Work task: Starting at the first line of the listing below, repeat each line exactly until you have repeated the one containing "draft = false"; skip the pictures.

== Segment start ==

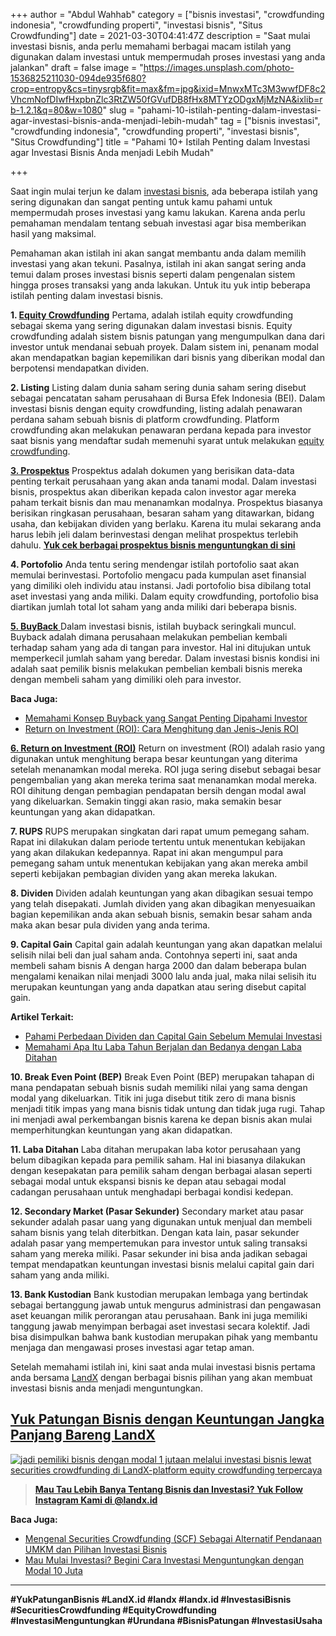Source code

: +++
author = "Abdul Wahhab"
category = ["bisnis investasi", "crowdfunding indonesia", "crowdfunding properti", "investasi bisnis", "Situs Crowdfunding"]
date = 2021-03-30T04:41:47Z
description = "Saat mulai investasi bisnis, anda perlu memahami berbagai macam istilah yang digunakan dalam investasi untuk mempermudah proses investasi yang anda jalankan"
draft = false
image = "https://images.unsplash.com/photo-1536825211030-094de935f680?crop=entropy&cs=tinysrgb&fit=max&fm=jpg&ixid=MnwxMTc3M3wwfDF8c2VhcmNofDIwfHxpbnZlc3RtZW50fGVufDB8fHx8MTYzODgxMjMzNA&ixlib=rb-1.2.1&q=80&w=1080"
slug = "pahami-10-istilah-penting-dalam-investasi-agar-investasi-bisnis-anda-menjadi-lebih-mudah"
tag = ["bisnis investasi", "crowdfunding indonesia", "crowdfunding properti", "investasi bisnis", "Situs Crowdfunding"]
title = "Pahami 10+ Istilah Penting dalam Investasi agar Investasi Bisnis Anda menjadi Lebih Mudah"

+++


Saat ingin mulai terjun ke dalam [investasi bisnis](https://landx.id/), ada beberapa istilah yang sering digunakan dan sangat penting untuk kamu pahami untuk mempermudah proses investasi yang kamu lakukan. Karena anda perlu pemahaman mendalam tentang sebuah investasi agar bisa memberikan hasil yang maksimal.

Pemahaman akan istilah ini akan sangat membantu anda dalam memilih investasi yang akan tekuni. Pasalnya, istilah ini akan sangat sering anda temui dalam proses investasi bisnis seperti dalam pengenalan sistem hingga proses transaksi yang anda lakukan. Untuk itu yuk intip beberapa istilah penting dalam investasi bisnis.

**1. [Equity Crowdfunding](http://landx.id/)**
Pertama, adalah istilah equity crowdfunding sebagai skema yang sering digunakan dalam investasi bisnis. Equity crowdfunding adalah sistem bisnis patungan yang mengumpulkan dana dari investor untuk mendanai sebuah proyek. Dalam sistem ini, penanam modal akan mendapatkan bagian kepemilikan dari bisnis yang diberikan modal dan berpotensi mendapatkan dividen. 

**2. Listing**
Listing dalam dunia saham sering dunia saham sering disebut sebagai pencatatan saham perusahaan di Bursa Efek Indonesia (BEI). Dalam investasi bisnis dengan equity crowdfunding, listing adalah penawaran perdana saham sebuah bisnis di platform crowdfunding.  Platform crowdfunding akan melakukan penawaran perdana kepada para investor saat bisnis yang mendaftar sudah memenuhi syarat untuk melakukan [equity crowdfunding](http://landx.id/). 

[**3. Prospektus**](https://landx.id/project/)
Prospektus adalah dokumen yang berisikan data-data penting terkait perusahaan yang akan anda tanami modal. Dalam investasi bisnis, prospektus akan diberikan kepada calon investor agar mereka paham terkait bisnis dan mau menanamkan modalnya. Prospektus biasanya berisikan ringkasan perusahaan, besaran saham yang ditawarkan, bidang usaha, dan kebijakan dividen yang berlaku. Karena itu mulai sekarang anda harus lebih jeli dalam berinvestasi dengan melihat prospektus terlebih dahulu. 
[**Yuk cek berbagai prospektus bisnis menguntungkan di sini**](https://landx.id/project/)

**4. Portofolio**
Anda tentu sering mendengar istilah portofolio saat akan memulai berinvestasi. Portofolio mengacu pada kumpulan aset finansial yang dimiliki oleh individu atau instansi. Jadi portofolio bisa dibilang total aset investasi yang anda miliki. Dalam equity crowdfunding, portofolio bisa diartikan jumlah total lot saham yang anda miliki dari beberapa bisnis. 

[**5. BuyBack** ](https://landx.id/blog/buyback-adalah/)
Dalam investasi bisnis, istilah buyback seringkali muncul. Buyback adalah dimana perusahaan melakukan pembelian kembali terhadap saham yang ada di tangan para investor. Hal ini ditujukan untuk memperkecil jumlah saham yang beredar. Dalam investasi bisnis kondisi ini adalah saat pemilik bisnis melakukan pembelian kembali bisnis mereka dengan membeli saham yang dimiliki oleh para investor. 

**Baca Juga:**
- [Memahami Konsep Buyback yang Sangat Penting Dipahami Investor](https://landx.id/blog/buyback-adalah/)
- [Return on Investment (ROI): Cara Menghitung dan Jenis-Jenis ROI](https://landx.id/blog/return-on-investment-roi-adalah/)

[**6. Return on Investment  (ROI)**](https://landx.id/blog/return-on-investment-roi-adalah/)
Return on investment (ROI) adalah rasio yang digunakan untuk menghitung berapa besar keuntungan yang diterima setelah menanamkan modal mereka. ROI juga sering disebut sebagai besar pengembalian yang akan mereka terima saat menanamkan modal mereka. ROI dihitung dengan pembagian pendapatan bersih dengan modal awal yang dikeluarkan. Semakin tinggi akan rasio, maka semakin besar keuntungan yang akan didapatkan. 
 
**7. RUPS**
RUPS merupakan singkatan dari rapat umum pemegang saham. Rapat ini dilakukan dalam periode tertentu untuk menentukan kebijakan yang akan dilakukan kedepannya. Rapat ini akan mengumpul para pemegang saham untuk menentukan kebijakan yang akan mereka ambil seperti kebijakan pembagian dividen yang akan mereka lakukan. 

**8. Dividen** 
Dividen adalah keuntungan yang akan dibagikan sesuai tempo yang telah disepakati. Jumlah dividen yang akan dibagikan menyesuaikan bagian kepemilikan anda akan sebuah bisnis, semakin besar saham anda maka akan besar pula dividen yang anda terima.

**9. Capital Gain** 
Capital gain adalah keuntungan yang akan dapatkan melalui selisih nilai beli dan jual saham anda. Contohnya seperti ini, saat anda membeli saham bisnis A dengan harga 2000 dan dalam beberapa bulan mengalami kenaikan nilai menjadi 3000 lalu anda jual, maka nilai selisih itu merupakan keuntungan yang anda dapatkan atau sering disebut capital gain. 

**Artikel Terkait:**
- [Pahami Perbedaan Dividen dan Capital Gain Sebelum Memulai Investasi](https://landx.id/blog/pahami-perbedaan-dividen-dan-capital-gain-sebelum-memulai-investasi/)
- [Memahami Apa Itu Laba Tahun Berjalan dan Bedanya dengan Laba Ditahan](https://landx.id/blog/beda-antara-laba-ditahan-dan-laba-tahun-berjalan/)
 
**10. Break Even Point (BEP)**
Break Even Point (BEP) merupakan tahapan di mana pendapatan sebuah bisnis sudah memiliki nilai yang sama dengan modal yang dikeluarkan. Titik ini juga disebut titik zero di mana bisnis menjadi titik impas yang mana bisnis tidak untung dan tidak juga rugi. Tahap ini menjadi awal perkembangan bisnis karena ke depan bisnis akan mulai memperhitungkan keuntungan yang akan didapatkan. 

**11. Laba Ditahan**
Laba ditahan merupakan laba kotor perusahaan yang belum dibagikan kepada para pemilik saham. Hal ini biasanya dilakukan dengan kesepakatan para pemilik saham dengan berbagai alasan seperti sebagai modal untuk ekspansi bisnis ke depan atau sebagai modal cadangan perusahaan untuk menghadapi berbagai kondisi kedepan. 
 
**12. Secondary Market (Pasar Sekunder)**
Secondary market atau pasar sekunder adalah pasar uang yang digunakan untuk menjual dan membeli saham bisnis yang telah diterbitkan. Dengan kata lain, pasar sekunder adalah pasar yang mempertemukan para investor untuk saling transaksi saham yang mereka miliki. Pasar sekunder ini bisa anda jadikan sebagai tempat mendapatkan keuntungan investasi bisnis melalui capital gain dari saham yang anda miliki.

**13. Bank Kustodian**
Bank kustodian merupakan lembaga yang bertindak sebagai bertanggung jawab untuk mengurus administrasi dan pengawasan aset keuangan milik perorangan atau perusahaan. Bank ini juga memiliki tanggung jawab menyimpan berbagai aset investasi secara kolektif. Jadi bisa disimpulkan bahwa bank kustodian merupakan pihak yang membantu menjaga dan mengawasi proses investasi agar tetap aman.

Setelah memahami istilah ini, kini saat anda mulai investasi bisnis pertama anda bersama [LandX](https://landx.id/) dengan berbagai bisnis pilihan yang akan membuat investasi bisnis anda menjadi menguntungkan.

## [Yuk Patungan Bisnis dengan Keuntungan Jangka Panjang Bareng LandX](https://landx.id/project/)

[![jadi pemiliki bisnis dengan modal 1 jutaan melalui investasi bisnis lewat securities crowdfunding di LandX-platform equity crowdfunding terpercaya](https://accountgram-production.sfo2.cdn.digitaloceanspaces.com/landx_ghost/2021/11/jadi-owner-bisnis-hanya-1-jutaan-dengan-cuan-yang-sangat-menjanjikan.png)](https://landx.id/project/)

> **[Mau Tau Lebih Banya Tentang Bisnis dan Investasi? Yuk Follow Instagram Kami di @landx.id](https://www.instagram.com/landx.id/?utm_medium=copy_link)**

**Baca Juga:**

* [Mengenal Securities Crowdfunding (SCF) Sebagai Alternatif Pendanaan UMKM dan Pilihan Investasi Bisnis](https://landx.id/blog/securities-crowdfunding-dan-equity-crowdfunding/)
* [Mau Mulai Investasi? Begini Cara Investasi Menguntungkan dengan Modal 10 Juta](https://landx.id/blog)

---

**#YukPatunganBisnis    #LandX.id    #landx         #landx.id     #InvestasiBisnis  #SecuritiesCrowdfunding   #EquityCrowdfunding     #InvestasiMenguntungkan     #Urundana    #BisnisPatungan     #InvestasiUsaha**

== Segment end ==

Written reply:
Source code

: +++
author = "Abdul Wahhab"
category = ["bisnis investasi", "crowdfunding indonesia", "crowdfunding properti", "investasi bisnis", "Situs Crowdfunding"]
date = 2021-03-30T04:41:47Z
description = "Saat mulai investasi bisnis, anda perlu memahami berbagai macam istilah yang digunakan dalam investasi untuk mempermudah proses investasi yang anda jalankan"
draft = false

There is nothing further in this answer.